**Problem**
The required output consists solely of the lines from the line containing "の項は固定部分の奇数次 Koszul コホモロジーから来る。" through the end of the records, copied exactly.

**Records shown**
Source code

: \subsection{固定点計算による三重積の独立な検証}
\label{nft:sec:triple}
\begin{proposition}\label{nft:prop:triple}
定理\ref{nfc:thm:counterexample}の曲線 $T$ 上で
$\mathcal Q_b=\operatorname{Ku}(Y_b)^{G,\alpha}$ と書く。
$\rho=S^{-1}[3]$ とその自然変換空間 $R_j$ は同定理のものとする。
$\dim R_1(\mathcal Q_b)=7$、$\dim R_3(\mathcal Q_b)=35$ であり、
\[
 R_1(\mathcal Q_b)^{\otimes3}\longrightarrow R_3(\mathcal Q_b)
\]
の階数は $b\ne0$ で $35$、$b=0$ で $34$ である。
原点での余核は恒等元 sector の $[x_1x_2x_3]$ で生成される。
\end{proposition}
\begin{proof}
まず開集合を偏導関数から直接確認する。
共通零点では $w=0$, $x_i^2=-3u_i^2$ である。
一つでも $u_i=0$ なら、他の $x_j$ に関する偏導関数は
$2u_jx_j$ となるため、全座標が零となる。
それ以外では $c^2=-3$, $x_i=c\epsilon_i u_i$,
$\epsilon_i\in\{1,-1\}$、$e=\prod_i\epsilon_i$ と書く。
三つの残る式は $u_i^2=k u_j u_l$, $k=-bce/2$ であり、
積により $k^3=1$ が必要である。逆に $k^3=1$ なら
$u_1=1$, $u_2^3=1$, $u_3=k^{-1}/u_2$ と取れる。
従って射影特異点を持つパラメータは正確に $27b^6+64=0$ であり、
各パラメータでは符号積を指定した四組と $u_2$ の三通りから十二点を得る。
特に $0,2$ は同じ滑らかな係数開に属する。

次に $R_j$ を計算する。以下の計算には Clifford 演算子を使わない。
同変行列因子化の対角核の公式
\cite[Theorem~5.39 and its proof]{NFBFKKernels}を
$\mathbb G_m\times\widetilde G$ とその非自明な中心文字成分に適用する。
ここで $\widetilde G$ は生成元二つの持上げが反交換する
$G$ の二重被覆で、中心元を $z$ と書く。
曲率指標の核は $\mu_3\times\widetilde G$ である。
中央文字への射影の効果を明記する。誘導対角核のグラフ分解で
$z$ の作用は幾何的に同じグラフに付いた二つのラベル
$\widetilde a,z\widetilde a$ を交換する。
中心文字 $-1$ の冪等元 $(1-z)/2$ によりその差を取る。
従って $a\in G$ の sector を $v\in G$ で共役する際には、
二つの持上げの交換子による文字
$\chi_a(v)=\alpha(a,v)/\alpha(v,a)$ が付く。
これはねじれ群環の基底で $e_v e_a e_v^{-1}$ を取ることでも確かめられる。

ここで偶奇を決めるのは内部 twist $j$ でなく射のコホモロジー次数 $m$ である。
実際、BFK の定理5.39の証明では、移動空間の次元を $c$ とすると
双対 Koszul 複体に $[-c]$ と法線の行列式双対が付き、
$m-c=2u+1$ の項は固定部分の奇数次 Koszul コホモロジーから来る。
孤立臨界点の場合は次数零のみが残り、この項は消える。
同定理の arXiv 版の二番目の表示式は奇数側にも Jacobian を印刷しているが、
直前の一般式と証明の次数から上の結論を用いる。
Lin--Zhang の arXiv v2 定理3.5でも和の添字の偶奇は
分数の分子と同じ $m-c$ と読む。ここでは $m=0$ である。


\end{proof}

**Task answer**
$m-c=2u+1$ の項は固定部分の奇数次 Koszul コホモロジーから来る。
孤立臨界点の場合は次数零のみが残り、この項は消える。
同定理の arXiv 版の二番目の表示式は奇数側にも Jacobian を印刷しているが、
直前の一般式と証明の次数から上の結論を用いる。
Lin--Zhang の arXiv v2 定理3.5でも和の添字の偶奇は
分数の分子と同じ $m-c$ と読む。ここでは $m=0$ である。


\end{proof}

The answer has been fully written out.